Your response should contain every line from the data below that holds the string "consumers".

(Saved data entries)
#####
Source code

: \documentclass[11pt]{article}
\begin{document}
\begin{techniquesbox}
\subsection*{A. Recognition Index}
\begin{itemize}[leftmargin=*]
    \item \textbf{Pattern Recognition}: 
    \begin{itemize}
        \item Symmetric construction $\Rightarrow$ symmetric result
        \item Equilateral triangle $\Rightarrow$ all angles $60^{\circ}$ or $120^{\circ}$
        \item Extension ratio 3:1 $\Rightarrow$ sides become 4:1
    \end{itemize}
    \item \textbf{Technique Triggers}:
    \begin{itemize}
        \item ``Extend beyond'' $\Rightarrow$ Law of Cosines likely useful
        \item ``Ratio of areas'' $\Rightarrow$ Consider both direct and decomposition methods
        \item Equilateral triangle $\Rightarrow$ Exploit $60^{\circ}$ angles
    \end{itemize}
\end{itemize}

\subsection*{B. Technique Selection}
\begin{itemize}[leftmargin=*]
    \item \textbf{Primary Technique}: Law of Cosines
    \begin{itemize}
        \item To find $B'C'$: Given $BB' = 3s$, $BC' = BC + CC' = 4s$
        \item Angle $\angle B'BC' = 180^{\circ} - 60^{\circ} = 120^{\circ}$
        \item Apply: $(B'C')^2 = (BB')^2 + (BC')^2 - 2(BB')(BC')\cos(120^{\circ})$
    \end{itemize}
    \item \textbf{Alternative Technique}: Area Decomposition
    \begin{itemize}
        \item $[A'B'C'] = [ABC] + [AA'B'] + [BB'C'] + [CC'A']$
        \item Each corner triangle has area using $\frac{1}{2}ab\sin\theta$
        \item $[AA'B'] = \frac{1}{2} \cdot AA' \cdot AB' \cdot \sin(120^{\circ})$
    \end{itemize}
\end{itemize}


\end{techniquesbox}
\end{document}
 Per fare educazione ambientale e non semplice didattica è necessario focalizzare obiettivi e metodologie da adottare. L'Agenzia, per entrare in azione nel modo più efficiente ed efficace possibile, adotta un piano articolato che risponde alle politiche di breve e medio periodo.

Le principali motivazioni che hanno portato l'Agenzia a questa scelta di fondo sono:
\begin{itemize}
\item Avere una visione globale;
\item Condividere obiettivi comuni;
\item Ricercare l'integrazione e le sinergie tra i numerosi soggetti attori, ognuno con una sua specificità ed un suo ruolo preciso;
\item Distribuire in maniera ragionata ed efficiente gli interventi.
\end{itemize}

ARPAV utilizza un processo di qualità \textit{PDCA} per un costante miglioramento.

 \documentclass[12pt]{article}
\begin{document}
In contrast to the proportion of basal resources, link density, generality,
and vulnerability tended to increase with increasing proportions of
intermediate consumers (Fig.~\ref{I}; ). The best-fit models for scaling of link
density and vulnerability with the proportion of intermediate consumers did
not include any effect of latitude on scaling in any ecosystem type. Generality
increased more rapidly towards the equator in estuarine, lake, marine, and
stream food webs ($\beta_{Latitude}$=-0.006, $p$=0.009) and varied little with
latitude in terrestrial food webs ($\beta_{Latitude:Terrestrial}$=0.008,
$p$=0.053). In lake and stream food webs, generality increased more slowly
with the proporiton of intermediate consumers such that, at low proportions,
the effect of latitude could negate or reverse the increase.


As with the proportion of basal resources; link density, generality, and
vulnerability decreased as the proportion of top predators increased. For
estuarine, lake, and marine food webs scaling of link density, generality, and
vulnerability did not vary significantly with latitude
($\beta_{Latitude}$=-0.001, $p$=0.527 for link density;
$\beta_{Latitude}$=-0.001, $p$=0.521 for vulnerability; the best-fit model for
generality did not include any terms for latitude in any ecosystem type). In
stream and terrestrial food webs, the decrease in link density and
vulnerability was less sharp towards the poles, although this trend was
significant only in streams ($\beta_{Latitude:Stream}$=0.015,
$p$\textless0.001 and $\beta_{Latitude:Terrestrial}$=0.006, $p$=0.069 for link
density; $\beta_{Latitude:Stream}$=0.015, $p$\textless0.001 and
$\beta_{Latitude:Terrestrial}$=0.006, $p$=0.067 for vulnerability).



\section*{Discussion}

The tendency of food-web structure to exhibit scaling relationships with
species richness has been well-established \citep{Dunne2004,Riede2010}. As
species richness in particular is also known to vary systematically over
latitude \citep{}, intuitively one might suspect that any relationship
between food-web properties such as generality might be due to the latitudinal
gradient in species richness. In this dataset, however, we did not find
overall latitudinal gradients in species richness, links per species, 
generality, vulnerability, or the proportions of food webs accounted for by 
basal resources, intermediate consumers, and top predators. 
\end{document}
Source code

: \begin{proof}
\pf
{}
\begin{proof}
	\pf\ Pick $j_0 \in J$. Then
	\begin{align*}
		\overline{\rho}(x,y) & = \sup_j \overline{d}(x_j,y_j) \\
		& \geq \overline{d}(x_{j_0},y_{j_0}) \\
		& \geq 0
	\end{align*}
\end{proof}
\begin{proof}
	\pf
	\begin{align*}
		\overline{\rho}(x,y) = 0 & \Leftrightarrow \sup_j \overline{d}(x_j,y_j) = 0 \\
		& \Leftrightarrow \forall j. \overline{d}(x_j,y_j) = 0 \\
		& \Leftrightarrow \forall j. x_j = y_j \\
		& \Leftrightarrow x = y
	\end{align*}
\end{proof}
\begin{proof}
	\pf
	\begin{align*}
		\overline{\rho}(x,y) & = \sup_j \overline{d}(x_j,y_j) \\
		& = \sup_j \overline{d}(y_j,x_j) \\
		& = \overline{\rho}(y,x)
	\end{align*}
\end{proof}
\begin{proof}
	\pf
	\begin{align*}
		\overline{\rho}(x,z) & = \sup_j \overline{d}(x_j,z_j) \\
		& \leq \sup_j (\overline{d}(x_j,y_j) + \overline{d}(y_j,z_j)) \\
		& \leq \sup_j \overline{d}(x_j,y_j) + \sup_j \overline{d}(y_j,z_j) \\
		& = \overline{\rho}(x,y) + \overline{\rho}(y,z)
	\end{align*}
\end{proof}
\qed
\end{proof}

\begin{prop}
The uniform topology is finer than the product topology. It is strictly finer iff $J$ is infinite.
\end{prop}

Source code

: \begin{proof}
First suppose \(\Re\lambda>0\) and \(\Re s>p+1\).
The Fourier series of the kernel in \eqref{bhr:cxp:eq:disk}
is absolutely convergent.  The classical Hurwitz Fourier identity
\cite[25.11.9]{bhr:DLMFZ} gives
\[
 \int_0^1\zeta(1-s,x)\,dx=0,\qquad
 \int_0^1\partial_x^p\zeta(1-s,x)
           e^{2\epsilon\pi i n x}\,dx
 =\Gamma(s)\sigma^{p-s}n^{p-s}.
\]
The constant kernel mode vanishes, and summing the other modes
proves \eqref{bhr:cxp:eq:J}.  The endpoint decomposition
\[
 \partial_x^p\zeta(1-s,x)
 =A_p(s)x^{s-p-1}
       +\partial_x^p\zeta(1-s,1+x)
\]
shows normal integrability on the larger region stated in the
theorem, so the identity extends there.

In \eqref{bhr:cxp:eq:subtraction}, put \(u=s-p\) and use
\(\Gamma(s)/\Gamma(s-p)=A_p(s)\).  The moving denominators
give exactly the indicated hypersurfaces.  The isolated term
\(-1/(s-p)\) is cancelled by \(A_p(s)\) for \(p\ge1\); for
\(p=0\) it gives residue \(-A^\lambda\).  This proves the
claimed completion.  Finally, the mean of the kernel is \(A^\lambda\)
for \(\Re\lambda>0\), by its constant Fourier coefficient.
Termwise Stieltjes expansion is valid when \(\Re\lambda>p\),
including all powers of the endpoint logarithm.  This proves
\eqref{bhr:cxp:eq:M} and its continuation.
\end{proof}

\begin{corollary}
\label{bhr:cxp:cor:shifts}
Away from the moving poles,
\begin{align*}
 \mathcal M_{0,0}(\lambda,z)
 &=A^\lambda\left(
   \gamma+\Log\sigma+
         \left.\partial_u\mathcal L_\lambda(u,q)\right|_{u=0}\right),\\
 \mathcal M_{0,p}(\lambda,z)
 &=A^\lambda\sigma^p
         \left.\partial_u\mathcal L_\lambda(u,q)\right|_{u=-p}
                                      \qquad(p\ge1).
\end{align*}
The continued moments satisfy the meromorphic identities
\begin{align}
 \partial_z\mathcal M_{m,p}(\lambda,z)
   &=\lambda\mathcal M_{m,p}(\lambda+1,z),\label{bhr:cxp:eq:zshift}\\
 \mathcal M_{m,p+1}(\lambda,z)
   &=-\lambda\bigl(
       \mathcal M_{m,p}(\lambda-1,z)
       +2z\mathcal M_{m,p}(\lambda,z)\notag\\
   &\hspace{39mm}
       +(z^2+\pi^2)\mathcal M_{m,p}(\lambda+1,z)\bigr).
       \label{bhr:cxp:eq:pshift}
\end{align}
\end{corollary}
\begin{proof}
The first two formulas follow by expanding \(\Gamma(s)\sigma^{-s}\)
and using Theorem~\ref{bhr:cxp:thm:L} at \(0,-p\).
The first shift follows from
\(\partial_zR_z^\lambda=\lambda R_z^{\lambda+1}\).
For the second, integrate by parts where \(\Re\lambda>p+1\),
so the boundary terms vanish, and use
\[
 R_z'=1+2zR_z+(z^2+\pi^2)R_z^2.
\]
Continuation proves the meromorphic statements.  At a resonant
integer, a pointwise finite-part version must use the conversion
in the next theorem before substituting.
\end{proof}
#####
:: Reply ::
intermediate consumers (Fig.~\ref{I}; ). The best-fit models for scaling of link
density and vulnerability with the proportion of intermediate consumers did
with the proporiton of intermediate consumers such that, at low proportions,
basal resources, intermediate consumers, and top predators. 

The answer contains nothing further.